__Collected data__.
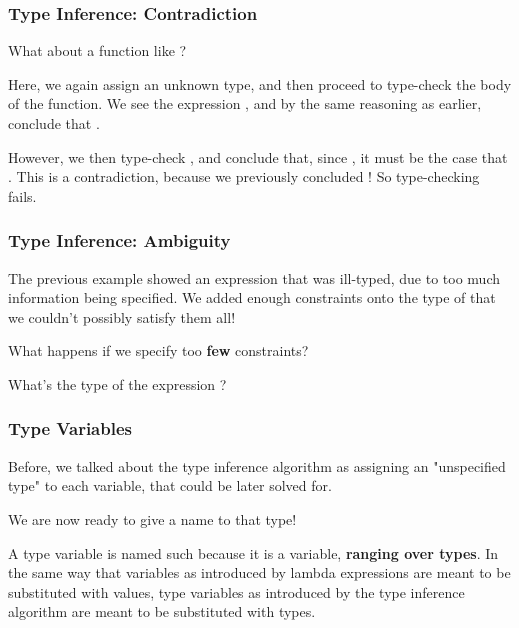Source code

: \documentclass[aspectratio=169]{beamer}
\begin{document}
\begin{frame}[fragile]
  \frametitle{Type Inference: Contradiction}

  What about a function like ?

  \pause
  \vspace{\fill}

  Here, we again assign  an unknown type, and then proceed
  to type-check the body of the function. We see the expression
  , and by the same reasoning as earlier, conclude that
  .

  \pause
  \vspace{\fill}

  However, we then type-check , and conclude that,
  since , it must be the case
  that . This is a contradiction, because we
  previously concluded ! So type-checking fails.
\end{frame}

\begin{frame}[fragile]
  \frametitle{Type Inference: Ambiguity}

  The previous example showed an expression that was ill-typed,
  due to too much information being specified. We added enough
  constraints onto the type of  that we couldn't possibly
  satisfy them all!

  \pause
  \vspace{\fill}

  What happens if we specify too \textbf{few} constraints?

  \pause
  \vspace{\fill}

  What's the type of the expression ?
\end{frame}


\begin{frame}[fragile]
  \frametitle{Type Variables}

  Before, we talked about the type inference algorithm as assigning an
  "unspecified type" to each variable, that could be later solved for.

  \pause
  \vspace{\fill}

  We are now ready to give a name to that type!

  \pause
  \vspace{\fill}


  \pause
  \vspace{\fill}

  A type variable is named such because it is a variable, \textbf{ranging
  over types}. In the same way that variables as introduced by lambda expressions
  are meant to be substituted with values, type variables as introduced by
  the type inference algorithm are meant to be substituted with types.
\end{frame}
\end{document}

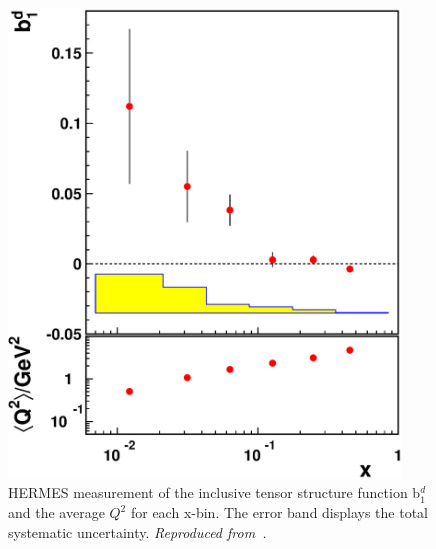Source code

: \begin{figure}
\begin{center}
\includegraphics[angle=0,width=4.1in]{figs/b1final.eps}
\caption{\label{HERMES_B1D} HERMES measurement of the inclusive tensor structure function b$_1^d$ and the average $Q^2$ for each x-bin.  The error band displays the total systematic uncertainty.
{\it Reproduced from~\cite{Riedl:2005jq}.}}
\end{center}\end{figure}


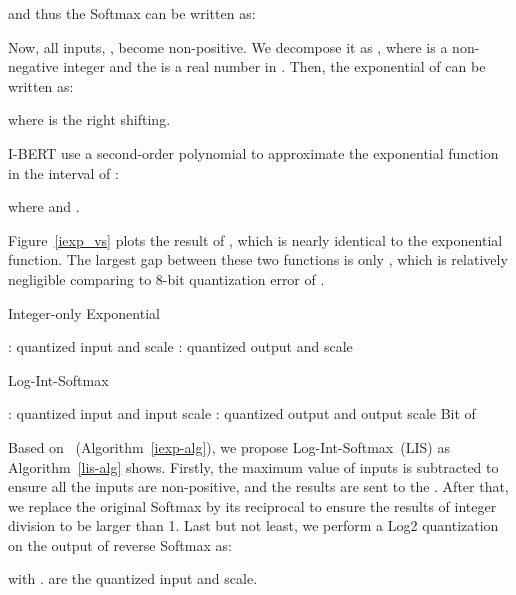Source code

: \documentclass{article}
\begin{document}
and thus the Softmax can be written as:


Now, all inputs, , become non-positive. We decompose it as , where  is a non-negative integer and the  is a real number in . Then, the exponential of  can be written as:

where  is the right shifting.

I-BERT use a second-order polynomial to approximate the exponential function in the interval of :


where  and . 


Figure~\ref{iexp_vs} plots the result of , which is nearly identical to the exponential function. The largest gap between these two functions is only , which is relatively negligible comparing to 8-bit quantization error of .


\begin{algorithm}[t]
\caption{Integer-only Exponential}
\label{iexp-alg}
\begin{algorithmic}[1]
 : quantized input and scale
 : quantized output and scale
\vskip 0.075in
{
\STATE 
\STATE 
\STATE 
\STATE 
\STATE 
\STATE 
\STATE 
\STATE 
\STATE \Return 
}
\ENDFUNCTION
\end{algorithmic}
\end{algorithm}

\begin{algorithm}[t]
\caption{Log-Int-Softmax}  
\label{lis-alg}
\begin{algorithmic}[0]  : quantized input and input scale
 : quantized output and output scale
\vskip 0.075in
{
\STATE  
\STATE  Bit of 
\STATE 
\STATE \Return 
}
\ENDFUNCTION
{}
\ENDFUNCTION
\end{algorithmic}  
\end{algorithm}  

Based on ~(Algorithm~\ref{iexp-alg}), we propose Log-Int-Softmax~(LIS) as Algorithm~\ref{lis-alg} shows. Firstly, the maximum value of inputs is subtracted to ensure all the inputs are non-positive, and the results are sent to the . After that, we replace the original Softmax by its reciprocal to ensure the results of integer division to be larger than 1. Last but not least, we perform a Log2 quantization on the output of reverse Softmax as:

with .  are the quantized input and scale. 
\end{document}
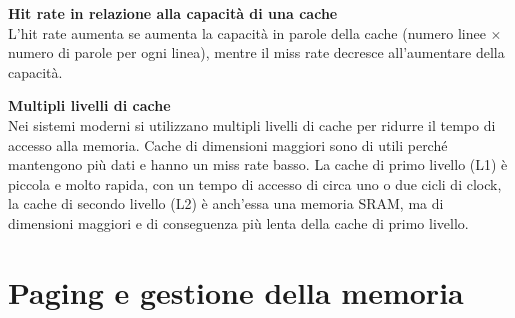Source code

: \begin{defn}
    \textbf{Hit rate in relazione alla capacità di una cache} \\
    L'hit rate aumenta se aumenta la capacità in parole della cache (numero
    linee $\times$ numero di parole per ogni linea), mentre il miss rate
    decresce all'aumentare della capacità.
\end{defn}

\begin{defn}
    \textbf{Multipli livelli di cache} \\
    Nei sistemi moderni si utilizzano multipli livelli di cache per ridurre il
    tempo di accesso alla memoria. Cache di dimensioni maggiori sono di utili
    perché mantengono più dati e hanno un miss rate basso. La cache di primo
    livello (L1) è piccola e molto rapida, con un tempo di accesso di circa uno
    o due cicli di clock, la cache di secondo livello (L2) è anch'essa una
    memoria SRAM, ma di dimensioni maggiori e di conseguenza più lenta della
    cache di primo livello.

\end{defn}




\section{Paging e gestione della memoria}

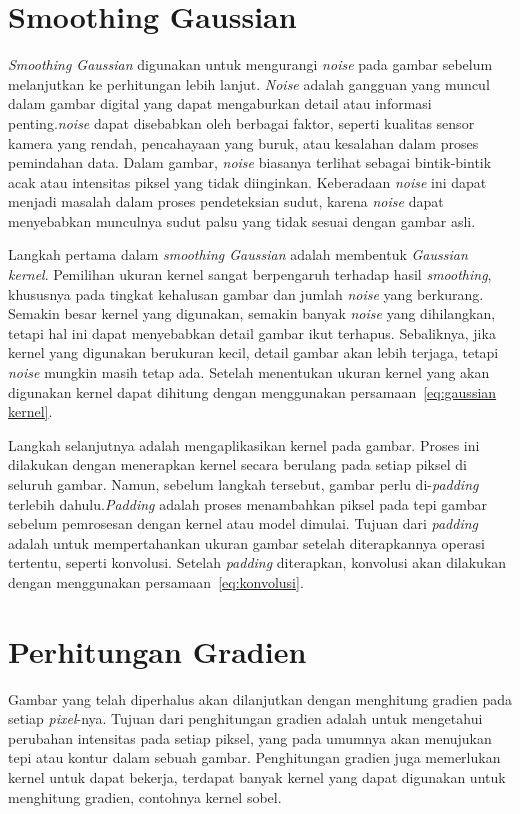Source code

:\section{Smoothing Gaussian}
   \emph{Smoothing Gaussian} digunakan untuk mengurangi \emph{noise} pada gambar sebelum melanjutkan ke perhitungan lebih lanjut.
\emph{Noise} adalah gangguan yang muncul dalam gambar digital yang dapat mengaburkan detail atau informasi penting.\emph{noise} dapat disebabkan oleh berbagai faktor, seperti kualitas sensor kamera yang rendah, pencahayaan yang buruk, atau kesalahan dalam proses pemindahan data.
Dalam gambar, \emph{noise} biasanya terlihat sebagai bintik-bintik acak atau intensitas piksel yang tidak diinginkan. Keberadaan \emph{noise} ini dapat menjadi masalah dalam proses pendeteksian sudut, karena \emph{noise} dapat menyebabkan munculnya sudut palsu yang tidak sesuai dengan gambar asli.
    
    Langkah pertama dalam \emph{smoothing Gaussian} adalah membentuk \emph{Gaussian kernel}. Pemilihan ukuran kernel sangat berpengaruh terhadap hasil \emph{smoothing}, khususnya pada tingkat kehalusan gambar dan jumlah \emph{noise} yang berkurang.
Semakin besar kernel yang digunakan, semakin banyak \emph{noise} yang dihilangkan, tetapi hal ini dapat menyebabkan detail gambar ikut terhapus. Sebaliknya, jika kernel yang digunakan berukuran kecil, detail gambar akan lebih terjaga, tetapi \emph{noise} mungkin masih tetap ada.
Setelah menentukan ukuran kernel yang akan digunakan kernel dapat dihitung dengan menggunakan persamaan~\eqref{eq:gaussian kernel}.

    Langkah selanjutnya adalah mengaplikasikan kernel pada gambar. Proses ini dilakukan dengan menerapkan kernel secara berulang pada setiap piksel di seluruh gambar.
Namun, sebelum langkah tersebut, gambar perlu di-\emph{padding} terlebih dahulu.\emph{Padding} adalah proses menambahkan piksel pada tepi gambar sebelum pemrosesan dengan kernel atau model dimulai.
Tujuan dari \emph{padding} adalah untuk mempertahankan ukuran gambar setelah diterapkannya operasi tertentu, seperti konvolusi. 
Setelah \emph{padding} diterapkan, konvolusi akan dilakukan dengan menggunakan persamaan~\eqref{eq:konvolusi}. 

\section{Perhitungan Gradien}
    Gambar yang telah diperhalus akan dilanjutkan dengan menghitung gradien pada setiap \emph{pixel}-nya. Tujuan dari penghitungan gradien adalah untuk mengetahui perubahan intensitas pada setiap piksel, yang pada umumnya akan menujukan tepi atau kontur dalam sebuah gambar.
Penghitungan gradien juga memerlukan kernel untuk dapat bekerja, terdapat banyak kernel yang dapat digunakan untuk menghitung gradien, contohnya kernel sobel. 

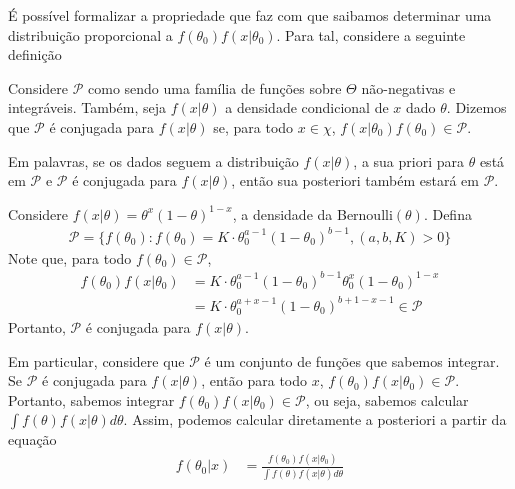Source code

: É possível formalizar a propriedade que faz com que
saibamos determinar uma distribuição proporcional a
$f(\theta_{0})f(x|\theta_{0})$.
Para tal, considere a seguinte definição
\begin{definition}
 Considere $\mathcal{P}$ como sendo uma família de 
 funções sobre $\Theta$ não-negativas e integráveis.
 Também, seja $f(x|\theta)$ a densidade condicional de
 $x$ dado $\theta$. Dizemos que 
 $\mathcal{P}$ é conjugada para $f(x|\theta)$ se,
 para todo $x \in \chi$,
 $f(x|\theta_{0})f(\theta_{0}) \in \mathcal{P}$.
\end{definition}
Em palavras, se os dados seguem a
distribuição $f(x|\theta)$,
a sua priori para $\theta$ está em $\mathcal{P}$ e
$\mathcal{P}$ é conjugada para $f(x|\theta)$,
então sua posteriori também estará em $\mathcal{P}$.

\begin{example}
 \label{example:bernoulli_conjugate_1}
 Considere $f(x|\theta) = \theta^{x}(1-\theta)^{1-x}$,
 a densidade da Bernoulli$(\theta)$.
 Defina 
 \begin{align*}
  \mathcal{P} = \{f(\theta_{0}): f(\theta_{0}) 
  =K \cdot \theta_{0}^{a-1}(1-\theta_{0})^{b-1},
  (a,b,K) > 0\}
 \end{align*}
 Note que, para todo $f(\theta_{0}) \in \mathcal{P}$,
 \begin{align*}
  f(\theta_{0})f(x|\theta_{0})
  &= K \cdot \theta_{0}^{a-1}(1-\theta_{0})^{b-1}
  \theta_{0}^{x}(1-\theta_{0})^{1-x} \\
  &= K \cdot \theta_{0}^{a+x-1}(1-\theta_{0})^{b+1-x-1}
  \in \mathcal{P}
 \end{align*}
 Portanto, $\mathcal{P}$ é conjugada para
 $f(x|\theta)$.
\end{example}

Em particular, considere que $\mathcal{P}$ é
um conjunto de funções que sabemos integrar.
Se $\mathcal{P}$ é conjugada para $f(x|\theta)$, então para todo $x$,
$f(\theta_{0})f(x|\theta_{0}) \in \mathcal{P}$.
Portanto, sabemos integrar 
$f(\theta_{0})f(x|\theta_{0}) \in \mathcal{P}$, ou seja,
sabemos calcular $\int{f(\theta)f(x|\theta)d\theta}$. Assim, podemos calcular diretamente a posteriori a
partir da equação
\begin{align*}
 f(\theta_{0}|x)
 &= \frac{f(\theta_{0})f(x|\theta_{0})}
 {\int{f(\theta)f(x|\theta)d\theta}}
\end{align*}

__Task to carry out__. Starting at the line that contains "decresce all'aumentare della capacità." and stopping after the line that contains "memoria SRAM, ma", write out every line exactly as it appears above, and no other line.

__Reply to the exercise__.
    decresce all'aumentare della capacità.
\end{defn}

\begin{defn}
    \textbf{Multipli livelli di cache} \\
    Nei sistemi moderni si utilizzano multipli livelli di cache per ridurre il
    tempo di accesso alla memoria. Cache di dimensioni maggiori sono di utili
    perché mantengono più dati e hanno un miss rate basso. La cache di primo
    livello (L1) è piccola e molto rapida, con un tempo di accesso di circa uno
    o due cicli di clock, la cache di secondo livello (L2) è anch'essa una
    memoria SRAM, ma di dimensioni maggiori e di conseguenza più lenta della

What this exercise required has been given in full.